Arjuna and I developed the project as an embedded system using a FPGA chip (NIOS II), Verilog, and C. We used two Altera DE2 Development Boards, a small OEM digital camera module, a computer monitor, and Altera CAD Quartus II software to implement our hardware design in the FPGA.
The project worked as a set of two prototypes. The first one used a DE2 board with a camera module, and connected via network (Ethernet) to be controlled with commands sent by a second prototype. When the first board (prototype) received a command to take a picture, it communicated with the camera module to snap and retrieve an image from the camera sensor. Then the system stored the picture in external SDRAM and waited for other commands to perform image processing such as time-stamping over the image, and y-axis mirroring. When the second board sent a command to request the image, the first board compressed it rapidly by using hardware and sent the compressed image over network. The second board received the picture, decompressed it (using software), and displayed it to a monitor via VGA port.
First, we built the hardware piece for our embedded system using the Altera Quartus' IDE and SOPC Builder (System On a Programmable Chip) to generate the Verilog that was written for the processor.
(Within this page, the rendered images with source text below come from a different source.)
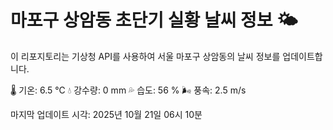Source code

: 
# 마포구 상암동 초단기 실황 날씨 정보 🌤️

이 리포지토리는 기상청 API를 사용하여 서울 마포구 상암동의 날씨 정보를 업데이트합니다. 

🌡️ 기온: 6.5 ℃
💧 강수량: 0 mm
💦 습도: 56 %
🌬️ 풍속: 2.5 m/s

마지막 업데이트 시각: 2025년 10월 21일 06시 10분    
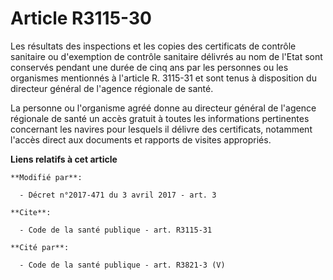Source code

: # Article R3115-30

Les résultats des inspections et les copies des certificats de contrôle sanitaire ou d'exemption de contrôle sanitaire
délivrés au nom de l'Etat sont conservés pendant une durée de cinq ans par les personnes ou les organismes mentionnés à
l'article R. 3115-31 et sont tenus à disposition du directeur général de l'agence régionale de santé.

La personne ou l'organisme agréé donne au directeur général de l'agence régionale de santé un accès gratuit à toutes les
informations pertinentes concernant les navires pour lesquels il délivre des certificats, notamment l'accès direct aux
documents et rapports de visites appropriés.

**Liens relatifs à cet article**

	**Modifié par**:

	  - Décret n°2017-471 du 3 avril 2017 - art. 3

	**Cite**:

	  - Code de la santé publique - art. R3115-31

	**Cité par**:

	  - Code de la santé publique - art. R3821-3 (V)
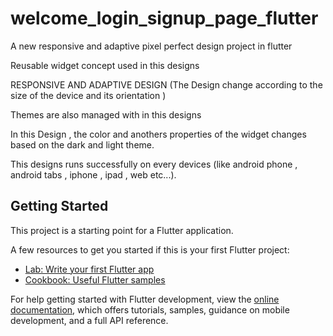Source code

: # welcome_login_signup_page_flutter

A new responsive and adaptive pixel perfect design project in flutter

Reusable widget concept used in this designs

RESPONSIVE AND ADAPTIVE DESIGN
(The Design change according to the size of the device and its orientation )

Themes are also managed with in this designs

In this Design , the color and anothers properties of the widget changes based on  the dark and light theme.

This designs runs successfully on every devices (like android phone , android tabs , iphone , ipad  , web etc...).




## Getting Started

This project is a starting point for a Flutter application.

A few resources to get you started if this is your first Flutter project:

- [Lab: Write your first Flutter app](https://docs.flutter.dev/get-started/codelab)
- [Cookbook: Useful Flutter samples](https://docs.flutter.dev/cookbook)

For help getting started with Flutter development, view the
[online documentation](https://docs.flutter.dev/), which offers tutorials,
samples, guidance on mobile development, and a full API reference.
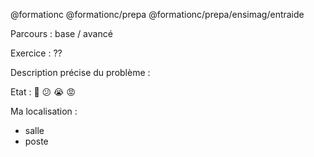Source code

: @formationc @formationc/prepa @formationc/prepa/ensimag/entraide

Parcours : base / avancé

Exercice : ??

Description précise du problème :



Etat : :grimacing: :confused:  :sob: :rage:

Ma localisation : 
* salle       
* poste

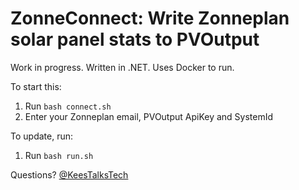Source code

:# ZonneConnect: Write Zonneplan solar panel stats to PVOutput

Work in progress. Written in .NET. Uses Docker to run.

To start this:

1. Run `bash connect.sh`
2. Enter your Zonneplan email, PVOutput ApiKey and SystemId

To update, run:

1. Run `bash run.sh`

Questions? <a href="https://twitter.com/KeesTalksTech">@KeesTalksTech</a>
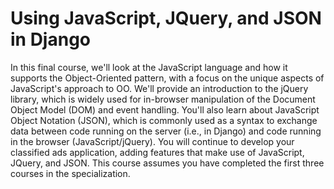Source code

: # Using JavaScript, JQuery, and JSON in Django

In this final course, we'll look at the JavaScript language and how it supports the Object-Oriented pattern, with a focus on the unique aspects of JavaScript's approach to OO. We'll provide an introduction to the jQuery library, which is widely used for in-browser manipulation of the Document Object Model (DOM) and event handling. You'll also learn about JavaScript Object Notation (JSON), which is commonly used as a syntax to exchange data between code running on the server (i.e., in Django) and code running in the browser (JavaScript/jQuery). You will continue to develop your classified ads application, adding features that make use of JavaScript, JQuery, and JSON.  This course assumes you have completed the first three courses in the specialization.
We also defined interrupts for our design and a PIO interface for our own hardware compression module. The module features three hardware components: an 8-bit input FIFO (first-in-first-out) queue, a RLE (run length encoder) unit, and a 24-bit output FIFO. We wrote these components in Verilog and integrate them into the main design. Once our hardware design specification was complete, we synthesized the Verilog code down to the processor’s lookup tables, and burned to the NIOS chip.
As a last step we created software in C to activate the hardware through NIOS/Eclipse. We wrote software for all the serial communications with the camera module following the data protocol specification from the manufacturer's datasheets. We also developed software for all the 2-D image manipulation and effects, and routines that make use of the RLE compression module.
We implemented layers 2 through 5 in the UDP/IP (IPv4) stack model by developing code as a C library we named "networking.h." We wrote routines in the library that help us encapsulate the send data into the different layers as follows:
• Creation of an Application Layer (5) message specifying the actual data exchange between the prototypes.
• Encapsulation of the message into segment at the Transport Layer (4).
• Encapsulation of the segment in a datagram at the Network Layer (3).
• Encapsulation of the datagram in a frame at the Link Layer (2).
• Sending of the frame over the Physical Layer (1) via the Ethernet controller.
We also developed routines to unpack the receiving data, and to compute and validate different types of checksums within the frame.